We were sitting at the bar last night and talked how the conditions looked right for a jubilee to happen early in the morning. I checked the waters around 5:45am and saw nothing. around 6:15 the birds started working.

6:25 AM the jubilee rolled onto the western shore of mobile bay North of the Theodore Industrial canal. It lasted for about an hour with mostly flounder. We picked the largest 20 we could find and left plenty sitting on the shoreline to be caught another time.A small number ofothers people caught their limit as well.


----------



## Fiver (Nov 6, 2008)

right on..PM sent.

Team Recess

Brad


----------



## Orangebeach28 (Jun 3, 2009)

I live in Daphne, what makes conditions right for a jubilee on my side of the bay?


----------



## choppedliver (Apr 4, 2009)

> *bama1 (8/12/2009)*We were sitting at the bar last night and talked how the conditions looked right for a jubilee to happen early in the morning. I checked the waters around 5:45am and saw nothing. around 6:15 the birds started working.
> 
> 6:25 AM the jubilee rolled onto the western shore of mobile bay North of the Theodore Industrial canal. It lasted for about an hour with mostly flounder. We picked the largest 20 we could find and left plenty sitting on the shoreline to be caught another time.A small number ofothers people caught their limit as well.

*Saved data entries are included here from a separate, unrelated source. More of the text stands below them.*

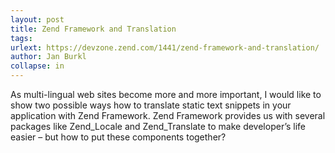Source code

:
 ```yaml
---
layout: post
title: Zend Framework and Translation
tags: 
urlext: https://devzone.zend.com/1441/zend-framework-and-translation/
author: Jan Burkl
collapse: in
---
```

As multi-lingual web sites become more and more important, I would like to show two possible ways how to translate static text snippets in your application with Zend Framework. Zend Framework provides us with several packages like Zend_Locale and Zend_Translate to make developer’s life easier – but how to put these components together?
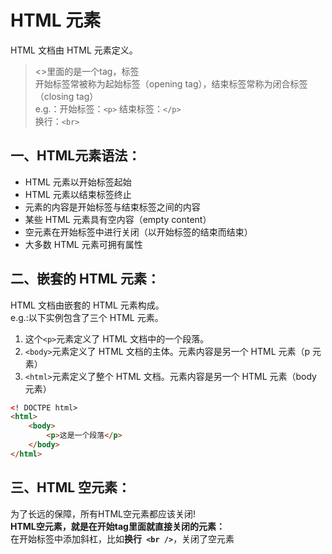 # HTML 元素
HTML 文档由 HTML 元素定义。  
> <>里面的是一个tag，标签  
> 开始标签常被称为起始标签（opening tag），结束标签常称为闭合标签（closing tag）  
> e.g.：开始标签：`<p>`   结束标签：`</p>`  
> 换行：`<br>`

## 一、HTML元素语法：
* HTML 元素以开始标签起始
* HTML 元素以结束标签终止
* 元素的内容是开始标签与结束标签之间的内容
* 某些 HTML 元素具有空内容（empty content）
* 空元素在开始标签中进行关闭（以开始标签的结束而结束）
* 大多数 HTML 元素可拥有属性


## 二、嵌套的 HTML 元素：
HTML 文档由嵌套的 HTML 元素构成。  
e.g.:以下实例包含了三个 HTML 元素。
1. 这个` <p> `元素定义了 HTML 文档中的一个段落。
2. `<body>`元素定义了 HTML 文档的主体。元素内容是另一个 HTML 元素（p 元素）  
3. ` <html> `元素定义了整个 HTML 文档。元素内容是另一个 HTML 元素（body 元素）

```html
<! DOCTPE html>
<html>
    <body>
        <p>这是一个段落</p>
    </body>
</html>
```


## 三、HTML 空元素：
为了长远的保障，所有HTML空元素都应该关闭!  
**HTML空元素，就是在开始tag里面就直接关闭的元素：**  
在开始标签中添加斜杠，比如**换行` <br />`**，关闭了空元素


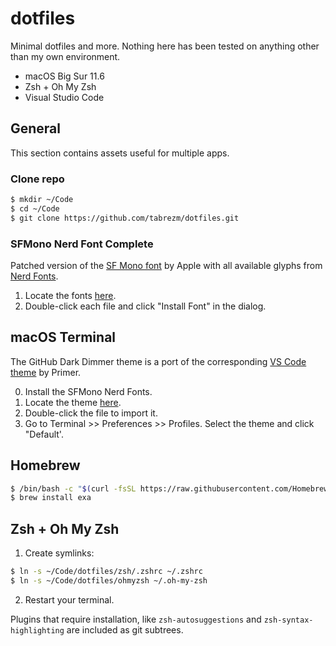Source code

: # dotfiles

Minimal dotfiles and more. Nothing here has been tested on anything other than my own environment.

- macOS Big Sur 11.6
- Zsh + Oh My Zsh
- Visual Studio Code

## General

This section contains assets useful for multiple apps.

### Clone repo

```zsh
$ mkdir ~/Code
$ cd ~/Code
$ git clone https://github.com/tabrezm/dotfiles.git
```

### SFMono Nerd Font Complete

Patched version of the [SF Mono font](https://developer.apple.com/fonts/) by Apple
with all available glyphs from [Nerd Fonts](https://github.com/ryanoasis/nerd-fonts).

1. Locate the fonts [here](fonts).
2. Double-click each file and click "Install Font" in the dialog.

## macOS Terminal

The GitHub Dark Dimmer theme is a port of the corresponding [VS Code theme](https://github.com/primer/github-vscode-theme)
by Primer.

0. Install the SFMono Nerd Fonts.
1. Locate the theme [here](themes/GitHub%20Dark%20Dimmed.terminal).
2. Double-click the file to import it.
3. Go to Terminal >> Preferences >> Profiles. Select the theme and click "Default'.

## Homebrew

```zsh
$ /bin/bash -c "$(curl -fsSL https://raw.githubusercontent.com/Homebrew/install/HEAD/install.sh)"
$ brew install exa
```

## Zsh + Oh My Zsh

1. Create symlinks:

```zsh
$ ln -s ~/Code/dotfiles/zsh/.zshrc ~/.zshrc
$ ln -s ~/Code/dotfiles/ohmyzsh ~/.oh-my-zsh
```

2. Restart your terminal.

Plugins that require installation, like `zsh-autosuggestions` and `zsh-syntax-highlighting`
are included as git subtrees.
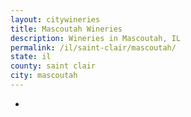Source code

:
 ```yaml
---
layout: citywineries
title: Mascoutah Wineries
description: Wineries in Mascoutah, IL
permalink: /il/saint-clair/mascoutah/
state: il
county: saint clair
city: mascoutah
---
```

-
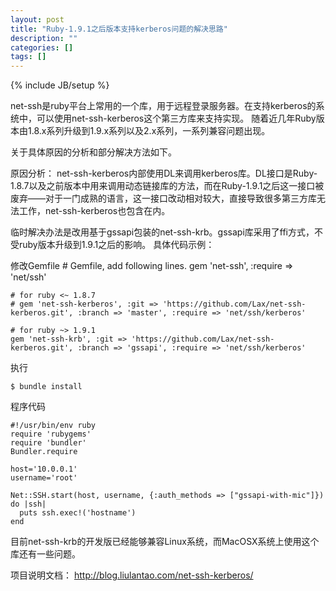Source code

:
 ```yaml
---
layout: post
title: "Ruby-1.9.1之后版本支持kerberos问题的解决思路"
description: ""
categories: []
tags: []
---
```

{% include JB/setup %}

net-ssh是ruby平台上常用的一个库，用于远程登录服务器。在支持kerberos的系统中，可以使用net-ssh-kerberos这个第三方库来支持实现。
随着近几年Ruby版本由1.8.x系列升级到1.9.x系列以及2.x系列，一系列兼容问题出现。

关于具体原因的分析和部分解决方法如下。

原因分析：
net-ssh-kerberos内部使用DL来调用kerberos库。DL接口是Ruby-1.8.7以及之前版本中用来调用动态链接库的方法，而在Ruby-1.9.1之后这一接口被废弃——对于一门成熟的语言，这一接口改动相对较大，直接导致很多第三方库无法工作，net-ssh-kerberos也包含在内。


临时解决办法是改用基于gssapi包装的net-ssh-krb。gssapi库采用了ffi方式，不受ruby版本升级到1.9.1之后的影响。
具体代码示例：

修改Gemfile
    # Gemfile, add following lines.
    gem 'net-ssh', :require => 'net/ssh'
	
    # for ruby <~ 1.8.7
    # gem 'net-ssh-kerberos', :git => 'https://github.com/Lax/net-ssh-kerberos.git', :branch => 'master', :require => 'net/ssh/kerberos'
    
    # for ruby ~> 1.9.1
    gem 'net-ssh-krb', :git => 'https://github.com/Lax/net-ssh-kerberos.git', :branch => 'gssapi', :require => 'net/ssh/kerberos'
	


执行

    $ bundle install
	


程序代码

    #!/usr/bin/env ruby
    require 'rubygems'
    require 'bundler'
    Bundler.require
    
	host='10.0.0.1'
	username='root'
	
    Net::SSH.start(host, username, {:auth_methods => ["gssapi-with-mic"]}) do |ssh|
      puts ssh.exec!('hostname')
    end



目前net-ssh-krb的开发版已经能够兼容Linux系统，而MacOSX系统上使用这个库还有一些问题。


项目说明文档：
http://blog.liulantao.com/net-ssh-kerberos/
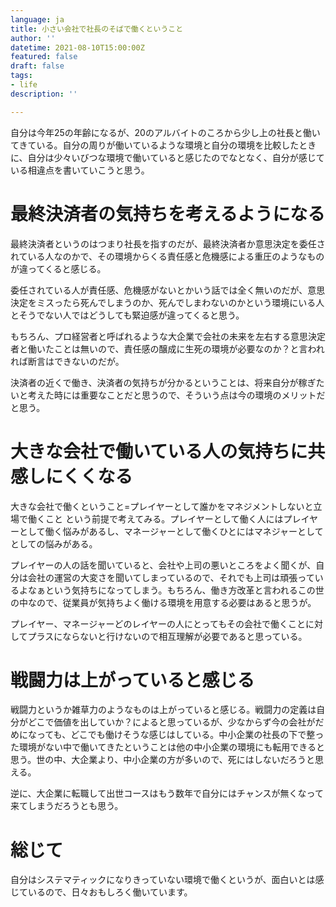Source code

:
 ```yaml
---
language: ja
title: 小さい会社で社長のそばで働くということ
author: ''
datetime: 2021-08-10T15:00:00Z
featured: false
draft: false
tags:
- life
description: ''

---
```

自分は今年25の年齢になるが、20のアルバイトのころから少し上の社長と働いてきている。自分の周りが働いているような環境と自分の環境を比較したときに、自分は少々いびつな環境で働いていると感じたのでなとなく、自分が感じている相違点を書いていこうと思う。

# 最終決済者の気持ちを考えるようになる

最終決済者というのはつまり社長を指すのだが、最終決済者か意思決定を委任されている人なのかで、その環境からくる責任感と危機感による重圧のようなものが違ってくると感じる。

委任されている人が責任感、危機感がないとかいう話では全く無いのだが、意思決定をミスったら死んでしまうのか、死んでしまわないのかという環境にいる人とそうでない人ではどうしても緊迫感が違ってくると思う。

もちろん、プロ経営者と呼ばれるような大企業で会社の未来を左右する意思決定者と働いたことは無いので、責任感の醸成に生死の環境が必要なのか？と言われれば断言はできないのだが。

決済者の近くで働き、決済者の気持ちが分かるということは、将来自分が稼ぎたいと考えた時には重要なことだと思うので、そういう点は今の環境のメリットだと思う。

# 大きな会社で働いている人の気持ちに共感しにくくなる

大きな会社で働くということ=プレイヤーとして誰かをマネジメントしないと立場で働くこと という前提で考えてみる。プレイヤーとして働く人にはプレイヤーとして働く悩みがあるし、マネージャーとして働くひとにはマネジャーとしてとしての悩みがある。

プレイヤーの人の話を聞いていると、会社や上司の悪いところをよく聞くが、自分は会社の運営の大変さを聞いてしまっているので、それでも上司は頑張っているよなぁという気持ちになってしまう。もちろん、働き方改革と言われるこの世の中なので、従業員が気持ちよく働ける環境を用意する必要はあると思うが。

プレイヤー、マネージャーどのレイヤーの人にとってもその会社で働くことに対してプラスにならないと行けないので相互理解が必要であると思っている。

# 戦闘力は上がっていると感じる

戦闘力というか雑草力のようなものは上がっていると感じる。戦闘力の定義は自分がどこで価値を出していか？によると思っているが、少なからず今の会社がだめになっても、どこでも働けそうな感じはしている。中小企業の社長の下で整った環境がない中で働いてきたということは他の中小企業の環境にも転用できると思う。世の中、大企業より、中小企業の方が多いので、死にはしないだろうと思える。

逆に、大企業に転職して出世コースはもう数年で自分にはチャンスが無くなって来てしまうだろうとも思う。

# 総じて

自分はシステマティックになりきっていない環境で働くというが、面白いとは感じているので、日々おもしろく働いています。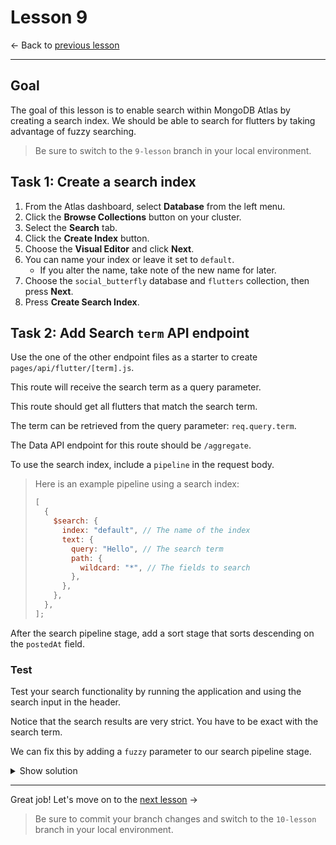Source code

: # Lesson 9

<- Back to [previous lesson](https://github.com/mongodb-developer/social-app-demo/tree/8-lesson)

---

## Goal

The goal of this lesson is to enable search within MongoDB Atlas by creating a search index. We should be able to search for flutters by taking advantage of fuzzy searching.

> Be sure to switch to the `9-lesson` branch in your local environment.

## Task 1: Create a search index

1. From the Atlas dashboard, select **Database** from the left menu.
1. Click the **Browse Collections** button on your cluster.
1. Select the **Search** tab.
1. Click the **Create Index** button.
1. Choose the **Visual Editor** and click **Next**.
1. You can name your index or leave it set to `default`.
    - If you alter the name, take note of the new name for later.
1. Choose the `social_butterfly` database and `flutters` collection, then press **Next**.
1. Press **Create Search Index**.

## Task 2: Add Search `term` API endpoint

Use the one of the other endpoint files as a starter to create `pages/api/flutter/[term].js`.

This route will receive the search term as a query parameter.

This route should get all flutters that match the search term.

The term can be retrieved from the query parameter: `req.query.term`.

The Data API endpoint for this route should be `/aggregate`.

To use the search index, include a `pipeline` in the request body.

> Here is an example pipeline using a search index:
>
> ```js
> [
>   {
>     $search: {
>       index: "default", // The name of the index
>       text: {
>         query: "Hello", // The search term
>         path: {
>           wildcard: "*", // The fields to search
>         },
>       },
>     },
>   },
> ];
> ```

After the search pipeline stage, add a sort stage that sorts descending on the `postedAt` field.

### Test

Test your search functionality by running the application and using the search input in the header.

Notice that the search results are very strict. You have to be exact with the search term.

We can fix this by adding a `fuzzy` parameter to our search pipeline stage.

<details>
<summary>Show solution</summary>

```js
case "GET":
  const term = req.query.term;
  const readData = await fetch(`${baseUrl}/aggregate`, {
    ...fetchOptions,
    body: JSON.stringify({
      ...fetchBody,
      pipeline: [
        {
          $search: {
            index: "default",
            text: {
              query: term,
              path: {
                wildcard: "*",
              },
              fuzzy: {}
            },
          },
        },
        { $sort: { postedAt: -1 } },
      ],
    }),
  });
  const readDataJson = await readData.json();
  res.status(200).json(readDataJson.documents);
  break;
```

</details>

---

Great job! Let's move on to the [next lesson](https://github.com/mongodb-developer/social-app-demo/tree/10-lesson) ->

> Be sure to commit your branch changes and switch to the `10-lesson` branch in your local environment.
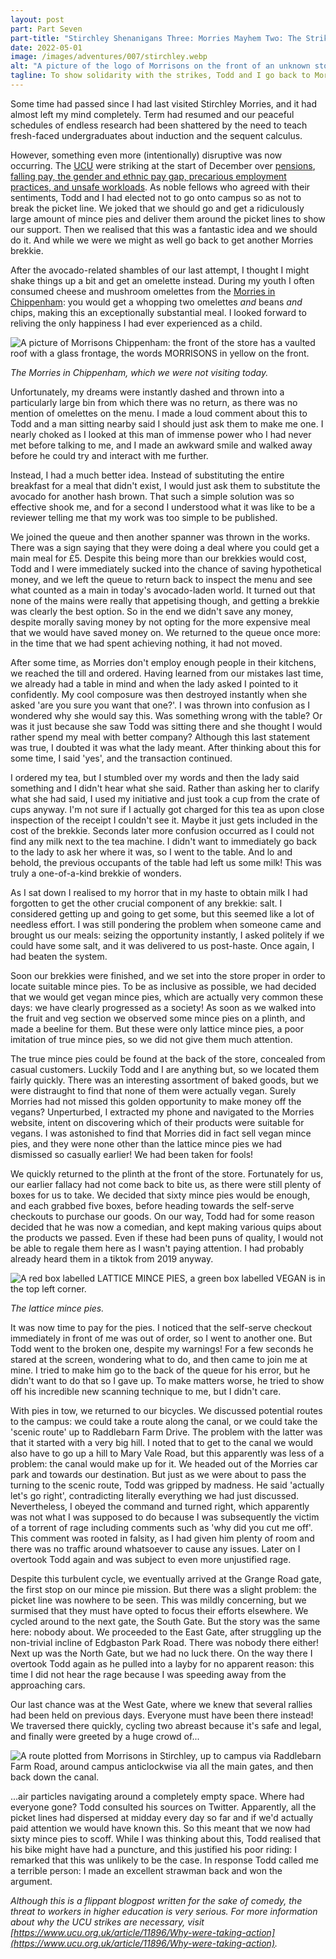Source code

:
```yaml
---
layout: post
part: Part Seven
part-title: "Stirchley Shenanigans Three: Morries Mayhem Two: The Strike Saga"
date: 2022-05-01
image: /images/adventures/007/stirchley.webp
alt: "A picture of the logo of Morrisons on the front of an unknown store."
tagline: To show solidarity with the strikes, Todd and I go back to Morries.
---
```


Some time had passed since I had last visited Stirchley Morries, and it had almost left my mind completely.
Term had resumed and our peaceful schedules of endless research had been shattered by the need to teach fresh-faced undergraduates about induction and the sequent calculus.

However, something even more (intentionally) disruptive was now occurring.
The [UCU](https://www.ucu.org.uk/) were striking at the start of December over [pensions](https://www.ucu.org.uk/article/11896/Why-were-taking-action#uss), [falling pay, the gender and ethnic pay gap, precarious employment practices, and unsafe workloads](https://www.ucu.org.uk/article/11896/Why-were-taking-action#ff).
As noble fellows who agreed with their sentiments, Todd and I had elected not to go onto campus so as not to break the picket line.
We joked that we should go and get a ridiculously large amount of mince pies and deliver them around the picket lines to show our support.
Then we realised that this was a fantastic idea and we should do it.
And while we were we might as well go back to get another Morries brekkie.

After the avocado-related shambles of our last attempt, I thought I might shake things up a bit and get an omelette instead.
During my youth I often consumed cheese and mushroom omelettes from the [Morries in Chippenham](https://my.morrisons.com/storefinder/348): you would get a whopping two omelettes *and* beans *and* chips, making this an exceptionally substantial meal.
I looked forward to reliving the only happiness I had ever experienced as a child.

![A picture of Morrisons Chippenham: the front of the store has a vaulted roof with a glass frontage, the words MORRISONS in yellow on the front.](/images/adventures/007/morries.webp)

*The Morries in Chippenham, which we were not visiting today.*

Unfortunately, my dreams were instantly dashed and thrown into a particularly large bin from which there was no return, as there was no mention of omelettes on the menu.
I made a loud comment about this to Todd and a man sitting nearby said I should just ask them to make me one.
I nearly choked as I looked at this man of immense power who I had never met before talking to me, and I made an awkward smile and walked away before he could try and interact with me further.

Instead, I had a much better idea.
Instead of substituting the entire breakfast for a meal that didn't exist, I would just ask them to substitute the avocado for another hash brown.
That such a simple solution was so effective shook me, and for a second I understood what it was like to be a reviewer telling me that my work was too simple to be published.

We joined the queue and then another spanner was thrown in the works.
There was a sign saying that they were doing a deal where you could get a main meal for £5.
Despite this being more than our brekkies would cost, Todd and I were immediately sucked into the chance of saving hypothetical money, and we left the queue to return back to inspect the menu and see what counted as a main in today's avocado-laden world.
It turned out that none of the mains were really that appetising though, and getting a brekkie was clearly the best option.
So in the end we didn't save any money, despite morally saving money by not opting for the more expensive meal that we would have saved money on.
We returned to the queue once more: in the time that we had spent achieving nothing, it had not moved.

After some time, as Morries don't employ enough people in their kitchens, we reached the till and ordered.
Having learned from our mistakes last time, we already had a table in mind and when the lady asked I pointed to it confidently.
My cool composure was then destroyed instantly when she asked 'are you sure you want that one?'.
I was thrown into confusion as I wondered why she would say this.
Was something wrong with the table?
Or was it just because she saw Todd was sitting there and she thought I would rather spend my meal with better company?
Although this last statement was true, I doubted it was what the lady meant.
After thinking about this for some time, I said 'yes', and the transaction continued.

I ordered my tea, but I stumbled over my words and then the lady said something and I didn't hear what she said.
Rather than asking her to clarify what she had said, I used my initiative and just took a cup from the crate of cups anyway.
I'm not sure if I actually got charged for this tea as upon close inspection of the receipt I couldn't see it.
Maybe it just gets included in the cost of the brekkie.
Seconds later more confusion occurred as I could not find any milk next to the tea machine.
I didn't want to immediately go back to the lady to ask her where it was, so I went to the table.
And lo and behold, the previous occupants of the table had left us some milk!
This was truly a one-of-a-kind brekkie of wonders.

As I sat down I realised to my horror that in my haste to obtain milk I had forgotten to get the other crucial component of any brekkie: salt.
I considered getting up and going to get some, but this seemed like a lot of needless effort.
I was still pondering the problem when someone came and brought us our meals: seizing the opportunity instantly, I asked politely if we could have some salt, and it was delivered to us post-haste.
Once again, I had beaten the system.

Soon our brekkies were finished, and we set into the store proper in order to locate suitable mince pies.
To be as inclusive as possible, we had decided that we would get vegan mince pies, which are actually very common these days: we have clearly progressed as a society!
As soon as we walked into the fruit and veg section we observed some mince pies on a plinth, and made a beeline for them.
But these were only lattice mince pies, a poor imitation of true mince pies, so we did not give them much attention.

The true mince pies could be found at the back of the store, concealed from casual customers.
Luckily Todd and I are anything but, so we located them fairly quickly.
There was an interesting assortment of baked goods, but we were distraught to find that none of them were actually vegan.
Surely Morries had not missed this golden opportunity to make money off the vegans?
Unperturbed, I extracted my phone and navigated to the Morries website, intent on discovering which of their products were suitable for vegans.
I was astonished to find that Morries did in fact sell vegan mince pies, and they were none other than the lattice mince pies we had dismissed so casually earlier!
We had been taken for fools!

We quickly returned to the plinth at the front of the store.
Fortunately for us, our earlier fallacy had not come back to bite us, as there were still plenty of boxes for us to take.
We decided that sixty mince pies would be enough, and each grabbed five boxes, before heading towards the self-serve checkouts to purchase our goods.
On our way, Todd had for some reason decided that he was now a comedian, and kept making various quips about the products we passed.
Even if these had been puns of quality, I would not be able to regale them here as I wasn't paying attention.
I had probably already heard them in a tiktok from 2019 anyway.

![A red box labelled LATTICE MINCE PIES, a green box labelled VEGAN is in the top left corner.](/images/adventures/007/pies.webp)

*The lattice mince pies.*

It was now time to pay for the pies.
I noticed that the self-serve checkout immediately in front of me was out of order, so I went to another one.
But Todd went to the broken one, despite my warnings!
For a few seconds he stared at the screen, wondering what to do, and then came to join me at mine.
I tried to make him go to the back of the queue for his error, but he didn't want to do that so I gave up.
To make matters worse, he tried to show off his incredible new scanning technique to me, but I didn't care.

With pies in tow, we returned to our bicycles.
We discussed potential routes to the campus: we could take a route along the canal, or we could take the 'scenic route' up to Raddlebarn Farm Drive.
The problem with the latter was that it started with a very big hill.
I noted that to get to the canal we would also have to go up a hill to Mary Vale Road, but this apparently was less of a problem: the canal would make up for it.
We headed out of the Morries car park and towards our destination.
But just as we were about to pass the turning to the scenic route, Todd was gripped by madness.
He said 'actually let's go right', contradicting literally everything we had just discussed.
Nevertheless, I obeyed the command and turned right, which apparently was not what I was supposed to do because I was subsequently the victim of a torrent of rage including comments such as 'why did you cut me off'.
This comment was rooted in falsity, as I had given him plenty of room and there was no traffic around whatsoever to cause any issues.
Later on I overtook Todd again and was subject to even more unjustified rage.

Despite this turbulent cycle, we eventually arrived at the Grange Road gate, the first stop on our mince pie mission.
But there was a slight problem: the picket line was nowhere to be seen.
This was mildly concerning, but we surmised that they must have opted to focus their efforts elsewhere.
We cycled around to the next gate, the South Gate.
But the story was the same here: nobody about.
We proceeded to the East Gate, after struggling up the non-trivial incline of Edgbaston Park Road.
There was nobody there either!
Next up was the North Gate, but we had no luck there.
On the way there I overtook Todd again as he pulled into a layby for no apparent reason: this time I did not hear the rage because I was speeding away from the approaching cars.

Our last chance was at the West Gate, where we knew that several rallies had been held on previous days.
Everyone must have been there instead!
We traversed there quickly, cycling two abreast because it's safe and legal, and finally were greeted by a huge crowd of...

![A route plotted from Morrisons in Stirchley, up to campus via Raddlebarn Farm Road, around campus anticlockwise via all the main gates, and then back down the canal.](/images/adventures/007/route.webp)

...air particles navigating around a completely empty space.
Where had everyone gone?
Todd consulted his sources on Twitter.
Apparently, all the picket lines had dispersed at midday every day so far and if we'd actually paid attention we would have known this.
So this meant that we now had sixty mince pies to scoff.
While I was thinking about this, Todd realised that his bike might have had a puncture, and this justified his poor riding: I remarked that this was unlikely to be the case.
In response Todd called me a terrible person: I made an excellent strawman back and won the argument.

*Although this is a flippant blogpost written for the sake of comedy, the threat to workers in higher education is very serious.*
*For more information about why the UCU strikes are necessary, visit [https://www.ucu.org.uk/article/11896/Why-were-taking-action](https://www.ucu.org.uk/article/11896/Why-were-taking-action).*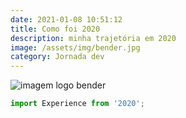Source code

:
 ```yaml
---
date: 2021-01-08 10:51:12
title: Como foi 2020
description: minha trajetória em 2020
image: /assets/img/bender.jpg
category: Jornada dev
---
```

![imagem logo bender](/assets/img/bender.jpg)

```javascript
import Experience from '2020';
```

What is a "jubilee". A mass gathering of flounder? Never heard the term before


----------



## 60hertz (Oct 1, 2007)

http://en.wikipedia.org/wiki/Mobile_Bay_jubilee


----------



## Last Drop (Oct 3, 2007)

> *choppedliver (8/12/2009)*
> 
> 
> > *bama1 (8/12/2009)*We were sitting at the bar last night and talked how the conditions looked right for a jubilee to happen early in the morning. I checked the waters around 5:45am and saw nothing. around 6:15 the birds started working.
> ...




I thought it was loads of blue crab coming to shore.


----------



## choppedliver (Apr 4, 2009)

> *60hertz (8/12/2009)*http://en.wikipedia.org/wiki/Mobile_Bay_jubilee


Holy crap thats awesome


----------



## bama1 (Aug 7, 2008)

<LI>







</LI>


----------



## bama1 (Aug 7, 2008)

DFA you are correct no body can predict a jubilee; however when the conditions are right you learn to look for them. Most of the time you feel that something is going to happen but it seldom does. If you are not looking for them you then your not ever going to find them. I've been doing this all of my life and i do get lucky every now and then.


----------



## CatCrusher (Jan 18, 2009)

I live on the eastern shore and hardly miss a jubilee. No way to predict it but a good east wind to slick the bay off and an incoming tide to bring the pocket of low oxegen in to the shore is the key. And for some crazy reason a good rain before dark seems to help.


----------



## Snatch it (Feb 17, 2009)

WOW!!!


----------



## flrockytop (Oct 3, 2007)

I remember a shrimp jubilee in Escambia bay off of Secenic hwy about 50 years ago. I was just a kid but we used sheets to scoop up the shrimp. Filled every cooler and bucket we could get our hands on. Everyone that was there got a couple of hundred pounds of shrimp. We had a big block party with boild shrimp.


----------